Avete fatto il backup del vostro computer oggi? Secondo una ricerca appena pubblicata su Nature. (http://www.nature.com/nature/journal/vaop/ncurrent/full/nature11875.html), probabilmente tra qualche anno per salvare dati preziosi potremmo usare direttamente il DNA. Sì, proprio la sequenza di A, T, C, G.
L’idea, infatti, è di utilizzare sequenze di DNA sintetico in modo da riprodurre il codice utilizzato dai computer per archiviare i dati. Tante informazioni in uno spazio ridotto, proprio come avviene all’interno delle nostre cellule, dove tutte le informazioni necessarie sono codificate dai circa 3,3 miliardi di lettere che costituiscono il codice genetico. E il tutto è confinato nel nucleo delle dimensioni di pochi micrometri.

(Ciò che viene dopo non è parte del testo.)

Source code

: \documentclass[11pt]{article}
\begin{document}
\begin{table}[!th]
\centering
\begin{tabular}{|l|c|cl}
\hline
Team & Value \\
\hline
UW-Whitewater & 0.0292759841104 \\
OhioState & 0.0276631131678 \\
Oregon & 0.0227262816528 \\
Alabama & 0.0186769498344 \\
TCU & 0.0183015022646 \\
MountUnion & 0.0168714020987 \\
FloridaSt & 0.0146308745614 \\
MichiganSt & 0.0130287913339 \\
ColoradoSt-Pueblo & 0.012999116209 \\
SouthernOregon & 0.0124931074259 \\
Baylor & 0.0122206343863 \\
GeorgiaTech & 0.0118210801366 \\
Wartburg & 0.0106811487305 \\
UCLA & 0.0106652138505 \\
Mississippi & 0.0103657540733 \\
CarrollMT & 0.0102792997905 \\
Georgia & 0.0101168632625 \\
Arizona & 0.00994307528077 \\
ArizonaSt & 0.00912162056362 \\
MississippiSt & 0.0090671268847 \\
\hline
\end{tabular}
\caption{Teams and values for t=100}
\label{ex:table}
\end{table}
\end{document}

Nel corso della prima prova i ricercatori hanno dimostrato che è possibile utilizzare il DNA per archiviare i formati di file più comunemente presenti nei nostri computer: un articolo scientifico in formato pdf, una fotografia a colori in formato jpeg, un estratto del discorso di Martin Luther King in formato mp3, il testo utilizzato per la conversione dei byte nella codifica corretta e, un po’ di poesia con i sonetti di Shakespeare. 757.051 byte in totale, rappresentati con 153.335 frammenti di DNA della lunghezza di 117 nucleotidi ciascuno.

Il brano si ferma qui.